§ PROBLEM STATEMENT:
Each line of the records that holds "RequestTransformer" should be shown in full.

§ THE INPUT:
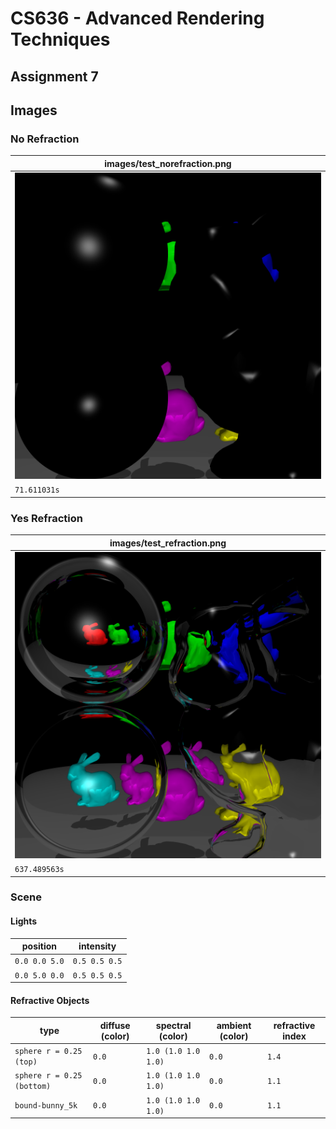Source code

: # CS636 - Advanced Rendering Techniques
## Assignment 7

## Images

### No Refraction

| images/test_norefraction.png |
| --- |
| ![](images/test_norefraction.png) |
| `71.611031s` |

### Yes Refraction

| images/test_refraction.png |
| --- |
| ![](images/test_refraction.png) |
| `637.489563s` |

### Scene

#### Lights
position | intensity
-------- | ---------
`0.0 0.0 5.0` | `0.5 0.5 0.5`
`0.0 5.0 0.0` | `0.5 0.5 0.5`

#### Refractive Objects
type | diffuse (color) | spectral (color) | ambient (color) | refractive index
---- | ------- | -------- | ------- | -------
`sphere r = 0.25 (top)`    | `0.0` | `1.0 (1.0 1.0 1.0)` | `0.0` | `1.4`
`sphere r = 0.25 (bottom)` | `0.0` | `1.0 (1.0 1.0 1.0)` | `0.0` | `1.1`
`bound-bunny_5k`           | `0.0` | `1.0 (1.0 1.0 1.0)` | `0.0` | `1.1`
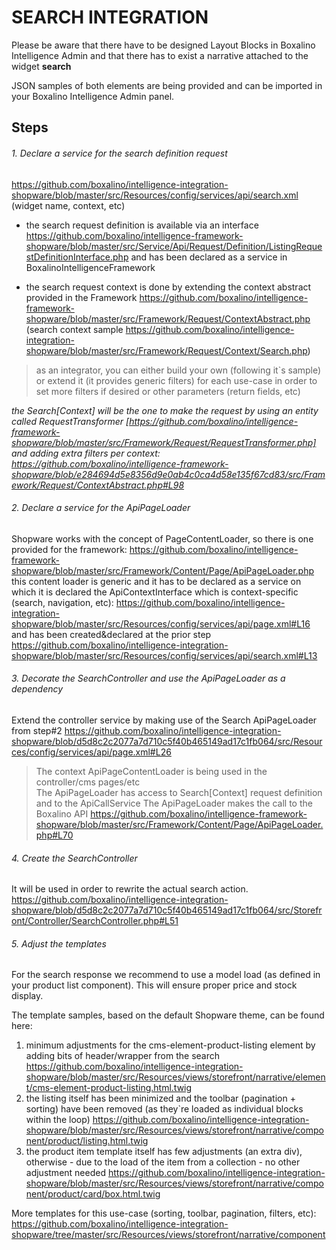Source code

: # SEARCH INTEGRATION

Please be aware that there have to be designed Layout Blocks in Boxalino Intelligence Admin
and that there has to exist a narrative attached to the widget <b>search</b>

JSON samples of both elements are being provided and can be imported in your Boxalino Intelligence Admin panel.

## Steps
 ###### 1. Declare a service for the search definition request 
https://github.com/boxalino/intelligence-integration-shopware/blob/master/src/Resources/config/services/api/search.xml 
(widget name, context, etc)

* the search request definition is available via an interface 
https://github.com/boxalino/intelligence-framework-shopware/blob/master/src/Service/Api/Request/Definition/ListingRequestDefinitionInterface.php
and has been declared as a service in BoxalinoIntelligenceFramework

* the search request context is done by extending the context abstract provided in the Framework 
https://github.com/boxalino/intelligence-framework-shopware/blob/master/src/Framework/Request/ContextAbstract.php
(search context sample https://github.com/boxalino/intelligence-integration-shopware/blob/master/src/Framework/Request/Context/Search.php)

> as an integrator, you can either build your own (following it`s sample) 
> or extend it (it provides generic filters) for each use-case in order to set more filters if desired or other parameters (return fields, etc) 

<i>the Search[Context] will be the one to make the request by using an entity called RequestTransformer 
[https://github.com/boxalino/intelligence-framework-shopware/blob/master/src/Framework/Request/RequestTransformer.php] 
and adding extra filters per context: 
https://github.com/boxalino/intelligence-framework-shopware/blob/e284694d5e8356d9e0ab4c0ca4d58e135f67cd83/src/Framework/Request/ContextAbstract.php#L98
</i>

###### 2. Declare a service for the ApiPageLoader

Shopware works with the concept of PageContentLoader, so there is one provided for the framework: 
https://github.com/boxalino/intelligence-framework-shopware/blob/master/src/Framework/Content/Page/ApiPageLoader.php
this content loader is generic and it has to be declared as a service on which it is declared the ApiContextInterface which is context-specific (search, navigation, etc): 
https://github.com/boxalino/intelligence-integration-shopware/blob/master/src/Resources/config/services/api/page.xml#L16 and has been created&declared at the prior step https://github.com/boxalino/intelligence-integration-shopware/blob/master/src/Resources/config/services/api/search.xml#L13

###### 3. Decorate the SearchController and use the ApiPageLoader as a dependency

Extend the controller service by making use of the Search ApiPageLoader from step#2
https://github.com/boxalino/intelligence-integration-shopware/blob/d5d8c2c2077a7d710c5f40b465149ad17c1fb064/src/Resources/config/services/api/page.xml#L26

> The context ApiPageContentLoader is being used in the controller/cms pages/etc  
  The ApiPageLoader has access to Search[Context] request definition and to the ApiCallService
> The ApiPageLoader makes the call to the Boxalino API
> https://github.com/boxalino/intelligence-framework-shopware/blob/master/src/Framework/Content/Page/ApiPageLoader.php#L70

###### 4. Create the SearchController

It will be used in order to rewrite the actual search action.
https://github.com/boxalino/intelligence-integration-shopware/blob/d5d8c2c2077a7d710c5f40b465149ad17c1fb064/src/Storefront/Controller/SearchController.php#L51

###### 5. Adjust the templates

For the search response we recommend to use a model load (as defined in your product list component).
This will ensure proper price and stock display.

The template samples, based on the default Shopware theme, can be found here: 
1. minimum adjustments for the cms-element-product-listing element by adding bits of header/wrapper from the search
https://github.com/boxalino/intelligence-integration-shopware/blob/master/src/Resources/views/storefront/narrative/element/cms-element-product-listing.html.twig
2. the listing itself has been minimized and the toolbar (pagination + sorting) have been removed (as they`re loaded as individual blocks within the loop)
https://github.com/boxalino/intelligence-integration-shopware/blob/master/src/Resources/views/storefront/narrative/component/product/listing.html.twig
3. the product item template itself has few adjustments (an extra div), otherwise - due to the load of the item from a collection - no other adjustment needed
https://github.com/boxalino/intelligence-integration-shopware/blob/master/src/Resources/views/storefront/narrative/component/product/card/box.html.twig

More templates for this use-case (sorting, toolbar, pagination, filters, etc):
https://github.com/boxalino/intelligence-integration-shopware/tree/master/src/Resources/views/storefront/narrative/component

§ ANSWER TO THIS TASK:
<i>the Search[Context] will be the one to make the request by using an entity called RequestTransformer 
[https://github.com/boxalino/intelligence-framework-shopware/blob/master/src/Framework/Request/RequestTransformer.php] 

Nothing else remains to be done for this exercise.